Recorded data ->
+++

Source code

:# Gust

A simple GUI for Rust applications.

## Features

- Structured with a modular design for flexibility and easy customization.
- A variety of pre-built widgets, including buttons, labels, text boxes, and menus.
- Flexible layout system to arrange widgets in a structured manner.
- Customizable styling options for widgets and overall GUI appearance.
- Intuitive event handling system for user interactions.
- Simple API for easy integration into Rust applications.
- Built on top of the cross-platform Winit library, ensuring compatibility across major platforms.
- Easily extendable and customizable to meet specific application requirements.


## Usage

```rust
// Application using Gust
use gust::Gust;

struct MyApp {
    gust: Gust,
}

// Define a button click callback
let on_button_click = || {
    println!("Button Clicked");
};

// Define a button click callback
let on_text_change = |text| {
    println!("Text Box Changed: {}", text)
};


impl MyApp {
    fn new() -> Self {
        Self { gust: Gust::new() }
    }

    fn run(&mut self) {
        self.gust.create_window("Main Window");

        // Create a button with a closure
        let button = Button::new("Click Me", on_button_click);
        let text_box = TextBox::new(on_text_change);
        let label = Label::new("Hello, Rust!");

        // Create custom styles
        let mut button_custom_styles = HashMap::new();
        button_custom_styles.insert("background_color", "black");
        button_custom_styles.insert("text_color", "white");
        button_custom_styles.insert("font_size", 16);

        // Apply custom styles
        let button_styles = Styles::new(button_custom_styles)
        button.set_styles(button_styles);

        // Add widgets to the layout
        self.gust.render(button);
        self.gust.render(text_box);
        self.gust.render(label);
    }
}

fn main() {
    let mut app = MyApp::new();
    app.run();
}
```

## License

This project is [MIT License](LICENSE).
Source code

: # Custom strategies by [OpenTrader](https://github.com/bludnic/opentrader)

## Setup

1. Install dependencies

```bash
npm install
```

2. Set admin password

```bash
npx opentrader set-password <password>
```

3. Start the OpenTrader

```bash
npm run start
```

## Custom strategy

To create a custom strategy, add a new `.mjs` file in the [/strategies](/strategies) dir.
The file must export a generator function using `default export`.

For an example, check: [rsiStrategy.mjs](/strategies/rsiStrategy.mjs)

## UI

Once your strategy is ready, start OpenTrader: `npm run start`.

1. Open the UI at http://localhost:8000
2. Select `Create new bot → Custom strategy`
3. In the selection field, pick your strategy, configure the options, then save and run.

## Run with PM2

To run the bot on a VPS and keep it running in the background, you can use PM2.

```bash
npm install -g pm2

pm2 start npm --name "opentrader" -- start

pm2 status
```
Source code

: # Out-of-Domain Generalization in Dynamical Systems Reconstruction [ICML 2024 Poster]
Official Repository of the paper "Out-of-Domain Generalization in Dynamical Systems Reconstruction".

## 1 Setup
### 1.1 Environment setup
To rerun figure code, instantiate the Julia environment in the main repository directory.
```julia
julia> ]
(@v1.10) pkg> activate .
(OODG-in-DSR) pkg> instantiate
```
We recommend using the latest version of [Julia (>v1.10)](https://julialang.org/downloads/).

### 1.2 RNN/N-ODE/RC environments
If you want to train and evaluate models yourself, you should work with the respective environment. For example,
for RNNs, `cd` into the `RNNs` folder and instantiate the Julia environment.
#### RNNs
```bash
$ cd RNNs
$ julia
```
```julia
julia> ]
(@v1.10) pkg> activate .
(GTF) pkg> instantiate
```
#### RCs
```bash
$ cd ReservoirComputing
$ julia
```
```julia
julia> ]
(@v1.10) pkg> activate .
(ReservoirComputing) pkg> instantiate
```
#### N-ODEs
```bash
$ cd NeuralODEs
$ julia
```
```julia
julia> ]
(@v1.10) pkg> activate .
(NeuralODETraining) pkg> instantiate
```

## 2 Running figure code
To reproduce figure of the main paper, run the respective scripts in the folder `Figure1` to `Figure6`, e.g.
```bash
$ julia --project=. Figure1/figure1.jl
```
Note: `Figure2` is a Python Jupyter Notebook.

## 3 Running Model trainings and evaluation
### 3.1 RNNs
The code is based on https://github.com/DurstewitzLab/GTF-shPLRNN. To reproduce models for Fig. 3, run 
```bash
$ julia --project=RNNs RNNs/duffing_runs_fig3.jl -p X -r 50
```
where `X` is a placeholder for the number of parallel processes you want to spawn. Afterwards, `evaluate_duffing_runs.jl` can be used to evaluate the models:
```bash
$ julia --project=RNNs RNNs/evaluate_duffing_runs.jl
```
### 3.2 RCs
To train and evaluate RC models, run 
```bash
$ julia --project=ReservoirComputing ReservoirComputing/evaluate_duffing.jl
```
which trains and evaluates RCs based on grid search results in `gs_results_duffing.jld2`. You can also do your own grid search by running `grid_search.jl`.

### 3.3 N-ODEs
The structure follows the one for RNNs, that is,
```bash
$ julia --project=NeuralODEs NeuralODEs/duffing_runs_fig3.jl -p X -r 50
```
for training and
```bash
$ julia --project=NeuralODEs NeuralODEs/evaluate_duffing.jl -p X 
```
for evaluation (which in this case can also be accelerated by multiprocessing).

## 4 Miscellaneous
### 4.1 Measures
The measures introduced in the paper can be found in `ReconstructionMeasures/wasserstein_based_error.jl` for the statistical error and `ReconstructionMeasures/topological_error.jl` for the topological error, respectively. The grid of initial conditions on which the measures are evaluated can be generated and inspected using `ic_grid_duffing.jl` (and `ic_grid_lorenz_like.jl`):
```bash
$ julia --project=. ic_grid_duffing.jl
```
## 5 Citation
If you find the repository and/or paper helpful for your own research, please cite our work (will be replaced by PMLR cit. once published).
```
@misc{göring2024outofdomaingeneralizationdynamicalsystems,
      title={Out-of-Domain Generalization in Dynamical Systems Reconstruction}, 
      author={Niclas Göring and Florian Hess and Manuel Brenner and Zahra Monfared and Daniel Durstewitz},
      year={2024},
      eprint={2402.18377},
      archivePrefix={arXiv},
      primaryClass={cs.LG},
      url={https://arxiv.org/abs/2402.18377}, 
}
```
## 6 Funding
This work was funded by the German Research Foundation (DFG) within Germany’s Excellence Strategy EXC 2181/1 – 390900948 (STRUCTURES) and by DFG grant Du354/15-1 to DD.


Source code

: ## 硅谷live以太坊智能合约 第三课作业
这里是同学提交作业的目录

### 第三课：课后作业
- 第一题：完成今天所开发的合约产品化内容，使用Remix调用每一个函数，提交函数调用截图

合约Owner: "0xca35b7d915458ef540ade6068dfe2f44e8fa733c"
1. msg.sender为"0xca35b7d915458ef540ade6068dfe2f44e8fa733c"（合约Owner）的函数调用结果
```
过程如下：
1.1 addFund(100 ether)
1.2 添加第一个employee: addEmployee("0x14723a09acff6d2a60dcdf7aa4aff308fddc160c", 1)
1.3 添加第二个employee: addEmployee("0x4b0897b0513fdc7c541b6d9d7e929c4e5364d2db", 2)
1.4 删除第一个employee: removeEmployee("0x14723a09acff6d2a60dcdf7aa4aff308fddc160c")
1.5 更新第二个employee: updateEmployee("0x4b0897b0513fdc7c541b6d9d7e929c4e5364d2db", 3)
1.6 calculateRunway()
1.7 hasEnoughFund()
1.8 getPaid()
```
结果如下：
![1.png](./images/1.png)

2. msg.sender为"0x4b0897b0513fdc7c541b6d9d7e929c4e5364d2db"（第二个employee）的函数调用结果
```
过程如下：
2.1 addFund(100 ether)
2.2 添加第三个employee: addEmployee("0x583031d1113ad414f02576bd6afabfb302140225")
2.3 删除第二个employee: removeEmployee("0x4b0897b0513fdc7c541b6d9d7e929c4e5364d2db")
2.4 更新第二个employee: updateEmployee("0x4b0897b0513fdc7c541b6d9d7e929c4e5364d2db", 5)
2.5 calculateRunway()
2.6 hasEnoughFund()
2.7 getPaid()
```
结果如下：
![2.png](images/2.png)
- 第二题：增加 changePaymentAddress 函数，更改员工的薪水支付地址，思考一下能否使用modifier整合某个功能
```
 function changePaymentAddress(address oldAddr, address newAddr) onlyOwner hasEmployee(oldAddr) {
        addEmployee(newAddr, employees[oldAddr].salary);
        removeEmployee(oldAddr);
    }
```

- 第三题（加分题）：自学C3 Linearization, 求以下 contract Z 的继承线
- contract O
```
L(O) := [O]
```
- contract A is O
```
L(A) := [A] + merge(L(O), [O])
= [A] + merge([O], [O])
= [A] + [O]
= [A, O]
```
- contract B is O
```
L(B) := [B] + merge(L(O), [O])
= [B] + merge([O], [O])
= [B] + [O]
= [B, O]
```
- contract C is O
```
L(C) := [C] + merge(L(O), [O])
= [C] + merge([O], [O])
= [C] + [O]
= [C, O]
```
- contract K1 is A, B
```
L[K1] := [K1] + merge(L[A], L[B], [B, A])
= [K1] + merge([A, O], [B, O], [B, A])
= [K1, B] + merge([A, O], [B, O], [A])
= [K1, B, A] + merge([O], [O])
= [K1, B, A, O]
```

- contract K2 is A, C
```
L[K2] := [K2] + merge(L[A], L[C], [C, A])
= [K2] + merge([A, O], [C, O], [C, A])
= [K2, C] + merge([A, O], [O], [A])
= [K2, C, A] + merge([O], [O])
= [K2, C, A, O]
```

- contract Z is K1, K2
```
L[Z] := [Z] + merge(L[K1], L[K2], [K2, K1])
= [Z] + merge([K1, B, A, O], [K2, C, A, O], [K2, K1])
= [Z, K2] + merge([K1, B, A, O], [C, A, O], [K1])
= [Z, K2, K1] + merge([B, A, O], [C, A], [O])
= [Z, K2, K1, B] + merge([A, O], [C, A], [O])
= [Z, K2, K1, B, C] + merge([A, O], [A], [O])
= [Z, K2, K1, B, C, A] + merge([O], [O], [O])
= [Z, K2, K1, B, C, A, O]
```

+++

Task to complete ->
The answer must consist solely of the lines from the first line of the data to the line holding "- A variety", each given again exactly.

Written answer ->
Source code

:# Gust

A simple GUI for Rust applications.

## Features

- Structured with a modular design for flexibility and easy customization.
- A variety of pre-built widgets, including buttons, labels, text boxes, and menus.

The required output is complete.